Restricted Diffusion Commit
rP0ac1be709434: Implemented support for build logs

Summary

Depends on D7519.

This implements support for build logs in Harbormaster. This includes support for appending to a log from the "Run Remote Command" build step.

It also adds the ability to cancel builds.

Currently the build view page doesn't update the logs live; I'm sure this can be achieved with Javelin, but I don't have enough experience with Javelin to actually make it poll from updates to content in the background.

{F79151}

{F79153}

{F79150}

{F79152}

Test Plan

Tested this by setting up SSH on a Windows machine and using a Remote Command configured with:

C:\Windows\system32\cmd.exe /C cd C:\Build && mkdir Build_${timestamp} && cd Build_${timestamp} && git clone --recursive https://github.com/hach-que/Tychaia.git && cd Tychaia && Protobuild.exe && C:\Windows\Microsoft.NET\Framework\v4.0.30319\MSBuild.exe Tychaia.Windows.sln

and observed the output of the build stream from the Windows machine into Phabricator.

Diff Detail

Lint

Lint Skipped

Unit

Tests Skipped

Event Timeline

hach-que added inline comments.Nov 7 2013, 12:00 PM

src/applications/harbormaster/step/VariableBuildStepImplementation.php
12	This provides users with a way to get something unique into the build; e.g I use it to create a unique build folder on the remote machine.

hach-que added inline comments.Nov 7 2013, 12:09 PM

src/applications/harbormaster/storage/build/HarbormasterBuildLog.php
62–68	I've observed some strange behaviour from MySQL around this.

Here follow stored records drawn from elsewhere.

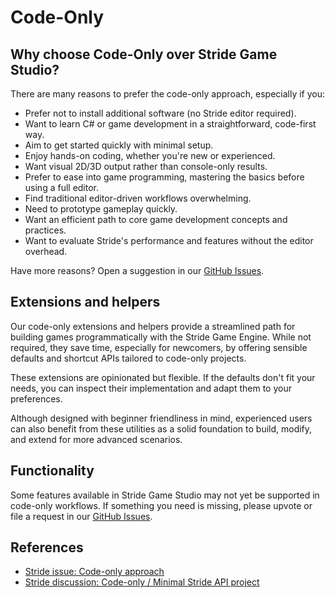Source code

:# Code-Only

## Why choose Code-Only over Stride Game Studio?

There are many reasons to prefer the code-only approach, especially if you:

- Prefer not to install additional software (no Stride editor required).
- Want to learn C# or game development in a straightforward, code-first way.
- Aim to get started quickly with minimal setup.
- Enjoy hands-on coding, whether you're new or experienced.
- Want visual 2D/3D output rather than console-only results.
- Prefer to ease into game programming, mastering the basics before using a full editor.
- Find traditional editor-driven workflows overwhelming.
- Need to prototype gameplay quickly.
- Want an efficient path to core game development concepts and practices.
- Want to evaluate Stride's performance and features without the editor overhead.

Have more reasons? Open a suggestion in our [GitHub Issues](https://github.com/stride3d/stride-community-toolkit/issues).

## Extensions and helpers

Our code-only extensions and helpers provide a streamlined path for building games programmatically with the Stride Game Engine. While not required, they save time, especially for newcomers, by offering sensible defaults and shortcut APIs tailored to code-only projects.

These extensions are opinionated but flexible. If the defaults don't fit your needs, you can inspect their implementation and adapt them to your preferences.

Although designed with beginner friendliness in mind, experienced users can also benefit from these utilities as a solid foundation to build, modify, and extend for more advanced scenarios.

## Functionality

Some features available in Stride Game Studio may not yet be supported in code-only workflows. If something you need is missing, please upvote or file a request in our [GitHub Issues](https://github.com/stride3d/stride-community-toolkit/issues).

## References

- [Stride issue: Code-only approach](https://github.com/stride3d/stride/issues/1295)
- [Stride discussion: Code-only / Minimal Stride API project](https://github.com/stride3d/stride/discussions/1253)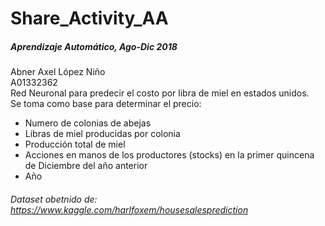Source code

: # Share_Activity_AA

##### Aprendizaje Automático, Ago-Dic 2018
Abner Axel López Niño  
A01332362  
Red Neuronal para predecir el costo por libra de miel en estados unidos.  
Se toma como base para determinar el precio:   
- Numero de colonias de abejas  
- Libras de miel producidas por colonia  
- Producción total de miel  
- Acciones en manos de los productores (stocks) en la primer quincena de Diciembre del año anterior  
- Año  

###### Dataset obetnido de: https://www.kaggle.com/harlfoxem/housesalesprediction
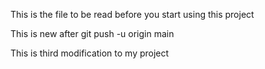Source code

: This is the file to be read before you start using this project

This is new after git push -u origin main

This is third modification to my project
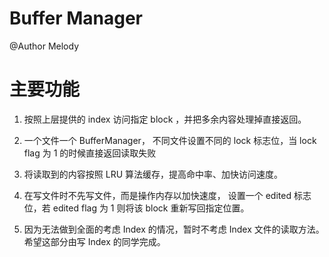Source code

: # Buffer Manager

@Author Melody

# 主要功能

1. 按照上层提供的 index 访问指定 block ，并把多余内容处理掉直接返回。

2. 一个文件一个 BufferManager， 不同文件设置不同的 lock 标志位，当 lock flag 为 1 的时候直接返回读取失败

3. 将读取到的内容按照 LRU 算法缓存，提高命中率、加快访问速度。

4. 在写文件时不先写文件，而是操作内存以加快速度， 设置一个 edited 标志位，若 edited flag 为 1 则将该 block 重新写回指定位置。

5. 因为无法做到全面的考虑 Index 的情况，暂时不考虑 Index 文件的读取方法。希望这部分由写 Index 的同学完成。



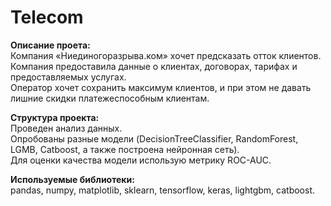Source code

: # Telecom

**Описание проета:**  
Компания «Ниединогоразрыва.ком» хочет предсказать отток клиентов.  
Компания предоставила данные о клиентах, договорах, тарифах и предоставляемых услугах.  
Оператор хочет сохранить максимум клиентов, и при этом не давать лишние скидки платежеспособным клиентам.  

**Структура проекта:**  
Проведен анализ данных.   
Опробованы разные модели (DecisionTreeClassifier, RandomForest, LGMB, Catboost, а также построена нейронная сеть).   
Для оценки качества модели использую метрику ROC-AUC.  

**Используемые библиотеки:**  
pandas, numpy, matplotlib, sklearn, tensorflow, keras, lightgbm, catboost.


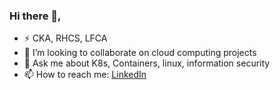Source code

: ### Hi there 👋,

<!--
**A4ANK/A4ANK** is a ✨ _special_ ✨ repository because its `README.md` (this file) appears on your GitHub profile.

Here are some ideas to get you started:

- 🔭 I’m currently working on 
- 🤔 I’m looking for help with 
- 😄 Pronouns: ...
- ⚡ Fun fact: ...
- 📫 How to reach me: [![LinkedIn]( URL of ICON )](https://www.linkedin.com/in/a4ankur/) 
-->
- ⚡ CKA, RHCS, LFCA
- 👯 I’m looking to collaborate on cloud computing projects
- 💬 Ask me about K8s, Containers, linux, information security
- 📫 How to reach me: [LinkedIn](https://www.linkedin.com/in/a4ankur/) 
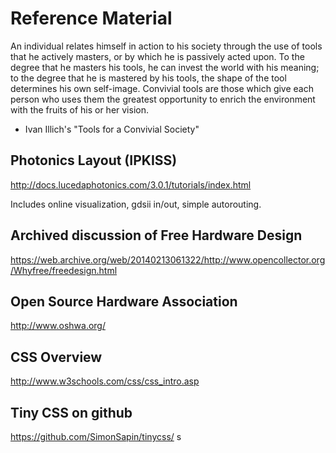 # Reference Material

An individual relates himself in action to his society through the use of tools that he actively masters, or by which he is passively acted upon. To the degree that he masters his tools, he can invest the world with his meaning; to the degree that he is mastered by his tools, the shape of the tool determines his own self-image. Convivial tools are those which give each person who uses them the greatest opportunity to enrich the environment with the fruits of his or her vision.
- Ivan Illich's "Tools for a Convivial Society"


## Photonics Layout (IPKISS)

http://docs.lucedaphotonics.com/3.0.1/tutorials/index.html

Includes online visualization, gdsii in/out, simple autorouting.




## Archived discussion of Free Hardware Design

https://web.archive.org/web/20140213061322/http://www.opencollector.org/Whyfree/freedesign.html




## Open Source Hardware Association

http://www.oshwa.org/



## CSS Overview

http://www.w3schools.com/css/css_intro.asp


## Tiny CSS on github

https://github.com/SimonSapin/tinycss/
    s
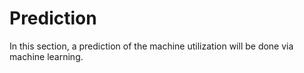 # Prediction

In this section, a prediction of the machine utilization will be done via machine learning.
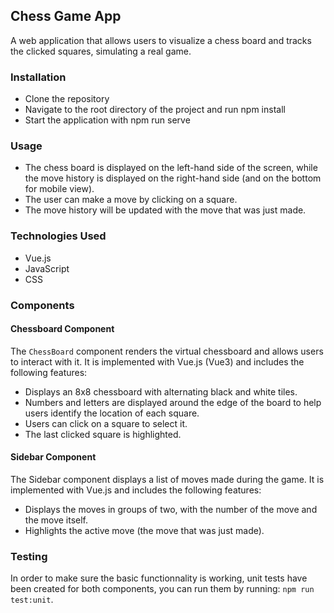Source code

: ## Chess Game App

A web application that allows users to visualize a chess board and tracks the clicked squares, simulating a real game.

### Installation

- Clone the repository
- Navigate to the root directory of the project and run npm install
- Start the application with npm run serve

### Usage

- The chess board is displayed on the left-hand side of the screen, while the move history is displayed on the right-hand side (and on the bottom for mobile view).
- The user can make a move by clicking on a square.
- The move history will be updated with the move that was just made.

### Technologies Used

- Vue.js
- JavaScript
- CSS

### Components

#### Chessboard Component

The `ChessBoard` component renders the virtual chessboard and allows users to interact with it. It is implemented with Vue.js (Vue3) and includes the following features:

- Displays an 8x8 chessboard with alternating black and white tiles.
- Numbers and letters are displayed around the edge of the board to help users identify the location of each square.
- Users can click on a square to select it.
- The last clicked square is highlighted.

#### Sidebar Component

The Sidebar component displays a list of moves made during the game. It is implemented with Vue.js and includes the following features:

- Displays the moves in groups of two, with the number of the move and the move itself.
- Highlights the active move (the move that was just made).

### Testing

In order to make sure the basic functionnality is working, unit tests have been created for both components, you can run them by running: `npm run test:unit`.

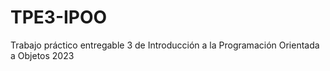 # TPE3-IPOO
Trabajo práctico entregable 3 de Introducción a la Programación Orientada a Objetos 2023
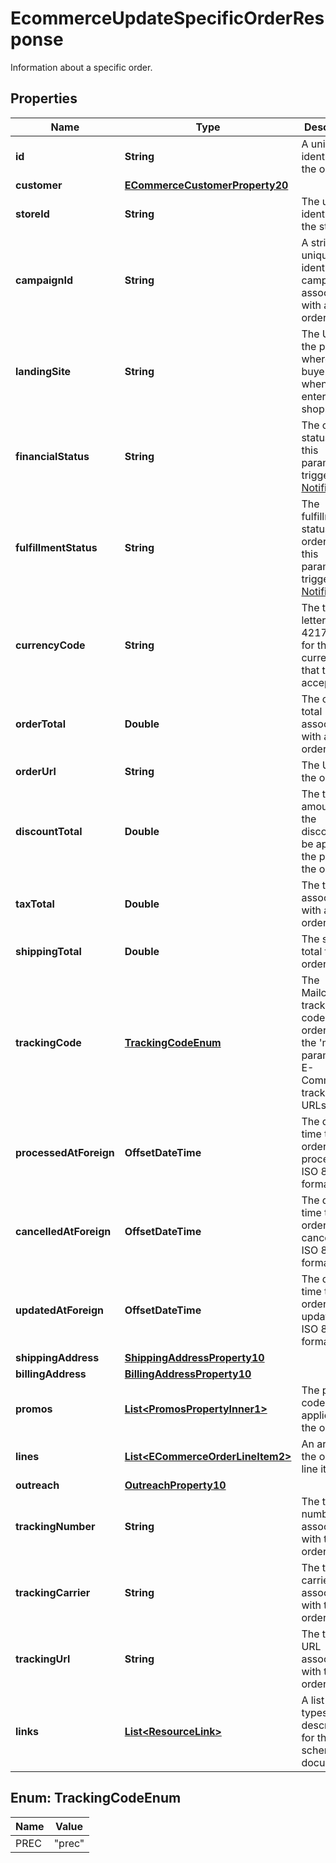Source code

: 

# EcommerceUpdateSpecificOrderResponse

Information about a specific order.

## Properties

| Name | Type | Description | Notes |
|------------ | ------------- | ------------- | -------------|
|**id** | **String** | A unique identifier for the order. |  [optional] [readonly] |
|**customer** | [**ECommerceCustomerProperty20**](ECommerceCustomerProperty20.md) |  |  [optional] |
|**storeId** | **String** | The unique identifier for the store. |  [optional] [readonly] |
|**campaignId** | **String** | A string that uniquely identifies the campaign associated with an order. |  [optional] |
|**landingSite** | **String** | The URL for the page where the buyer landed when entering the shop. |  [optional] |
|**financialStatus** | **String** | The order status. Use this parameter to trigger [Order Notifications](https://mailchimp.com/developer/marketing/docs/e-commerce/#order-notifications). |  [optional] |
|**fulfillmentStatus** | **String** | The fulfillment status for the order. Use this parameter to trigger [Order Notifications](https://mailchimp.com/developer/marketing/docs/e-commerce/#order-notifications). |  [optional] |
|**currencyCode** | **String** | The three-letter ISO 4217 code for the currency that the store accepts. |  [optional] |
|**orderTotal** | **Double** | The order total associated with an order. |  [optional] |
|**orderUrl** | **String** | The URL for the order. |  [optional] |
|**discountTotal** | **Double** | The total amount of the discounts to be applied to the price of the order. |  [optional] |
|**taxTotal** | **Double** | The tax total associated with an order. |  [optional] |
|**shippingTotal** | **Double** | The shipping total for the order. |  [optional] |
|**trackingCode** | [**TrackingCodeEnum**](#TrackingCodeEnum) | The Mailchimp tracking code for the order. Uses the &#39;mc_tc&#39; parameter in E-Commerce tracking URLs. |  [optional] |
|**processedAtForeign** | **OffsetDateTime** | The date and time the order was processed in ISO 8601 format. |  [optional] |
|**cancelledAtForeign** | **OffsetDateTime** | The date and time the order was cancelled in ISO 8601 format. |  [optional] |
|**updatedAtForeign** | **OffsetDateTime** | The date and time the order was updated in ISO 8601 format. |  [optional] |
|**shippingAddress** | [**ShippingAddressProperty10**](ShippingAddressProperty10.md) |  |  [optional] |
|**billingAddress** | [**BillingAddressProperty10**](BillingAddressProperty10.md) |  |  [optional] |
|**promos** | [**List&lt;PromosPropertyInner1&gt;**](PromosPropertyInner1.md) | The promo codes applied on the order |  [optional] |
|**lines** | [**List&lt;ECommerceOrderLineItem2&gt;**](ECommerceOrderLineItem2.md) | An array of the order&#39;s line items. |  [optional] |
|**outreach** | [**OutreachProperty10**](OutreachProperty10.md) |  |  [optional] |
|**trackingNumber** | **String** | The tracking number associated with the order. |  [optional] |
|**trackingCarrier** | **String** | The tracking carrier associated with the order. |  [optional] |
|**trackingUrl** | **String** | The tracking URL associated with the order. |  [optional] |
|**links** | [**List&lt;ResourceLink&gt;**](ResourceLink.md) | A list of link types and descriptions for the API schema documents. |  [optional] [readonly] |



## Enum: TrackingCodeEnum

| Name | Value |
|---- | -----|
| PREC | &quot;prec&quot; |



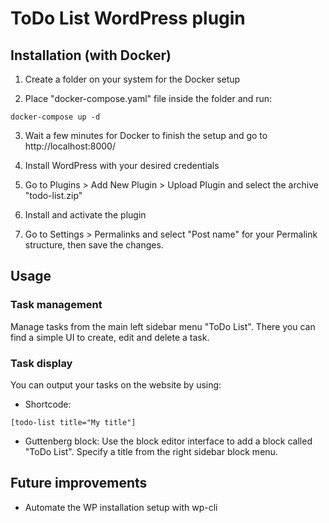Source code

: # ToDo List WordPress plugin

## Installation (with Docker)

1. Create a folder on your system for the Docker setup

2. Place "docker-compose.yaml" file inside the folder and run:

`docker-compose up -d`

3. Wait a few minutes for Docker to finish the setup and go to http://localhost:8000/

4. Install WordPress with your desired credentials

5. Go to Plugins > Add New Plugin > Upload Plugin and select the archive "todo-list.zip"

6. Install and activate the plugin

7. Go to Settings > Permalinks and select "Post name" for your Permalink structure, then save the changes.

## Usage

### Task management

Manage tasks from the main left sidebar menu "ToDo List". There you can find a simple UI to create, edit and delete a task.

### Task display

You can output your tasks on the website by using:

- Shortcode:

`[todo-list title="My title"]`

- Guttenberg block: Use the block editor interface to add a block called "ToDo List". Specify a title from the right sidebar block menu.

## Future improvements

- Automate the WP installation setup with wp-cli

It seems around 3000 or so lines the log will be truncated and concatenation will start again. The alternative of adding a new row for each log entry seems unscalable since we'd quickly end up with a very large number of records, and retrieving them from the database for a particular build would be very slow. I'm not sure what else we can do here, other than perhaps store the log on disk as a file instead?

Can this be un-depended on D7519? Probably only part of that can drop into the upstream until Drydock, since I think it has all the same "run arbitrary commands" issues that the local flavor did. Looking at the code now...

Rebase on master, remove dependency on D7519.

This looks good to me, although there are a bunch of features I think we should consider planning for now, before anyone has a gig of data in this table. Some of this is a bit YAGNI, but I think reasonable use cases exist for almost all of it:

I think we should assume each build step can have more than one thing which generates logs, and add logSource (or similar), which is a short-ish human-readable string describing where the log came from (for example, the command which was run, the API endpoint which was requested, etc). For build steps which run several commands in sequence or in parallel, this will let us distinguish between the different log sources.
I think we should assume each log source can generate multiple logs, and add a logType (or similar), which is a short-ish human-readable-but-kind-of-conventional string describing exactly what the log captures. Examples would be "return" (return code), "stdout", "stderr", "file:side_effect.log", "full" (full command / full request?), "http-headers", "http-body", etc.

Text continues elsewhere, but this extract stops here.